Records from a dataset
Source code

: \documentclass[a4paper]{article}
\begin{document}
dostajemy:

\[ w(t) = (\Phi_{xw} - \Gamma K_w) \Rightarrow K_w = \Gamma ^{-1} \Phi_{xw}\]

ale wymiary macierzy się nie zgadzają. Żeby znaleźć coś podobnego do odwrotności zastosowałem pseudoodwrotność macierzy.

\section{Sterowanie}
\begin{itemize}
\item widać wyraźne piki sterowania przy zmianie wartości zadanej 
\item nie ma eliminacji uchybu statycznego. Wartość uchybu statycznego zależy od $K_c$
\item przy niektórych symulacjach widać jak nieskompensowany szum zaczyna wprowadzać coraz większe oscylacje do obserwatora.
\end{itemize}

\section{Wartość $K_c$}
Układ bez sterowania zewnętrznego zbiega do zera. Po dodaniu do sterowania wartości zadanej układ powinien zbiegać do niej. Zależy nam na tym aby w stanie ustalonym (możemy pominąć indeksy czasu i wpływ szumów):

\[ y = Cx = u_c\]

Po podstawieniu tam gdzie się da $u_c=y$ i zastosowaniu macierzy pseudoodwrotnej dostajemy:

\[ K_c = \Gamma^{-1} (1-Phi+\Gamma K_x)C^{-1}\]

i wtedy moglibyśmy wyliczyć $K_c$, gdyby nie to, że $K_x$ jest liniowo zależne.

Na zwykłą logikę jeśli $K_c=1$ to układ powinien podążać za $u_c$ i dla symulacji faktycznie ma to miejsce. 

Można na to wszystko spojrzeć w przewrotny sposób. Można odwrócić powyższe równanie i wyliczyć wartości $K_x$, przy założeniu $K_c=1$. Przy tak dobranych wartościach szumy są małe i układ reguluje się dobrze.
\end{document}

> [Task statement] Transcribe every line of the data, exactly as it stands.

> [Solved problem]
Source code

: \documentclass[a4paper]{article}
\begin{document}
dostajemy:

\[ w(t) = (\Phi_{xw} - \Gamma K_w) \Rightarrow K_w = \Gamma ^{-1} \Phi_{xw}\]

ale wymiary macierzy się nie zgadzają. Żeby znaleźć coś podobnego do odwrotności zastosowałem pseudoodwrotność macierzy.

\section{Sterowanie}
\begin{itemize}
\item widać wyraźne piki sterowania przy zmianie wartości zadanej 
\item nie ma eliminacji uchybu statycznego. Wartość uchybu statycznego zależy od $K_c$
\item przy niektórych symulacjach widać jak nieskompensowany szum zaczyna wprowadzać coraz większe oscylacje do obserwatora.
\end{itemize}

\section{Wartość $K_c$}
Układ bez sterowania zewnętrznego zbiega do zera. Po dodaniu do sterowania wartości zadanej układ powinien zbiegać do niej. Zależy nam na tym aby w stanie ustalonym (możemy pominąć indeksy czasu i wpływ szumów):

\[ y = Cx = u_c\]

Po podstawieniu tam gdzie się da $u_c=y$ i zastosowaniu macierzy pseudoodwrotnej dostajemy:

\[ K_c = \Gamma^{-1} (1-Phi+\Gamma K_x)C^{-1}\]

i wtedy moglibyśmy wyliczyć $K_c$, gdyby nie to, że $K_x$ jest liniowo zależne.

Na zwykłą logikę jeśli $K_c=1$ to układ powinien podążać za $u_c$ i dla symulacji faktycznie ma to miejsce. 

Można na to wszystko spojrzeć w przewrotny sposób. Można odwrócić powyższe równanie i wyliczyć wartości $K_x$, przy założeniu $K_c=1$. Przy tak dobranych wartościach szumy są małe i układ reguluje się dobrze.
\end{document}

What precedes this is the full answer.